* PROBLEM *
Only the text belongs in the answer: every line of the records below, transcribed exactly.

* Stored data *

※ ※ ※

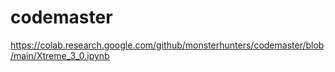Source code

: # codemaster

https://colab.research.google.com/github/monsterhunters/codemaster/blob/main/Xtreme_3_0.ipynb
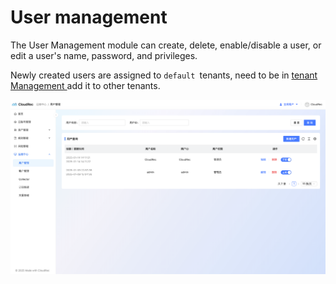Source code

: # User management

The User Management module can create, delete, enable/disable a user, or edit a user's name, password, and privileges. 

Newly created users are assigned to `default `tenants, need to be in [tenant Management ](https://cloudrec.yuque.com/org-wiki-cloudrec-iew3sz/hocvhx/ukbzub98gsmrylmr)add it to other tenants.

![1737096464038-43f20bb0-85ae-4863-a55b-2274744d17bb.png](./img/-EnwSsX04vROjFLW/1737096464038-43f20bb0-85ae-4863-a55b-2274744d17bb-203956.png)

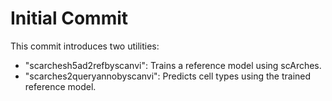 # Initial Commit

This commit introduces two utilities:

- "scarchesh5ad2refbyscanvi": Trains a reference model using scArches.
- "scarches2queryannobyscanvi": Predicts cell types using the trained reference model.

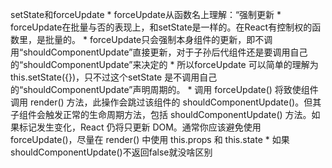 setState和forceUpdate
    * forceUpdate从函数名上理解：“强制更新
    * forceUpdate在批量与否的表现上，和setState是一样的。在React有控制权的函数里，是批量的。
    * forceUpdate只会强制本身组件的更新，即不调用“shouldComponentUpdate”直接更新，对于子孙后代组件还是要调用自己的“shouldComponentUpdate”来决定的
    * 所以forceUpdate 可以简单的理解为 this.setState({})，只不过这个setState 是不调用自己的“shouldComponentUpdate”声明周期的。
    * 调用 forceUpdate() 将致使组件调用 render() 方法，此操作会跳过该组件的 shouldComponentUpdate()。但其子组件会触发正常的生命周期方法，包括 shouldComponentUpdate() 方法。如果标记发生变化，React 仍将只更新 DOM。通常你应该避免使用 forceUpdate()，尽量在 render() 中使用 this.props 和 this.state
    * 如果shouldComponentUpdate()不返回false就没啥区别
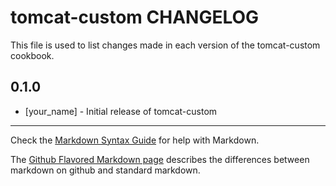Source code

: # tomcat-custom CHANGELOG

This file is used to list changes made in each version of the tomcat-custom cookbook.

## 0.1.0
- [your_name] - Initial release of tomcat-custom

- - -
Check the [Markdown Syntax Guide](http://daringfireball.net/projects/markdown/syntax) for help with Markdown.

The [Github Flavored Markdown page](http://github.github.com/github-flavored-markdown/) describes the differences between markdown on github and standard markdown.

※ ※ ※

* PROBLEM SOLUTION *
Source code

: # codemaster

https://colab.research.google.com/github/monsterhunters/codemaster/blob/main/Xtreme_3_0.ipynb
Source code

: # User management

The User Management module can create, delete, enable/disable a user, or edit a user's name, password, and privileges. 

Newly created users are assigned to `default `tenants, need to be in [tenant Management ](https://cloudrec.yuque.com/org-wiki-cloudrec-iew3sz/hocvhx/ukbzub98gsmrylmr)add it to other tenants.

![1737096464038-43f20bb0-85ae-4863-a55b-2274744d17bb.png](./img/-EnwSsX04vROjFLW/1737096464038-43f20bb0-85ae-4863-a55b-2274744d17bb-203956.png)

 # Initial Commit

This commit introduces two utilities:

- "scarchesh5ad2refbyscanvi": Trains a reference model using scArches.
- "scarches2queryannobyscanvi": Predicts cell types using the trained reference model.

 setState和forceUpdate
    * forceUpdate从函数名上理解：“强制更新
    * forceUpdate在批量与否的表现上，和setState是一样的。在React有控制权的函数里，是批量的。
    * forceUpdate只会强制本身组件的更新，即不调用“shouldComponentUpdate”直接更新，对于子孙后代组件还是要调用自己的“shouldComponentUpdate”来决定的
    * 所以forceUpdate 可以简单的理解为 this.setState({})，只不过这个setState 是不调用自己的“shouldComponentUpdate”声明周期的。
    * 调用 forceUpdate() 将致使组件调用 render() 方法，此操作会跳过该组件的 shouldComponentUpdate()。但其子组件会触发正常的生命周期方法，包括 shouldComponentUpdate() 方法。如果标记发生变化，React 仍将只更新 DOM。通常你应该避免使用 forceUpdate()，尽量在 render() 中使用 this.props 和 this.state
    * 如果shouldComponentUpdate()不返回false就没啥区别
Source code

: # tomcat-custom CHANGELOG

This file is used to list changes made in each version of the tomcat-custom cookbook.

## 0.1.0
- [your_name] - Initial release of tomcat-custom

- - -
Check the [Markdown Syntax Guide](http://daringfireball.net/projects/markdown/syntax) for help with Markdown.

The [Github Flavored Markdown page](http://github.github.com/github-flavored-markdown/) describes the differences between markdown on github and standard markdown.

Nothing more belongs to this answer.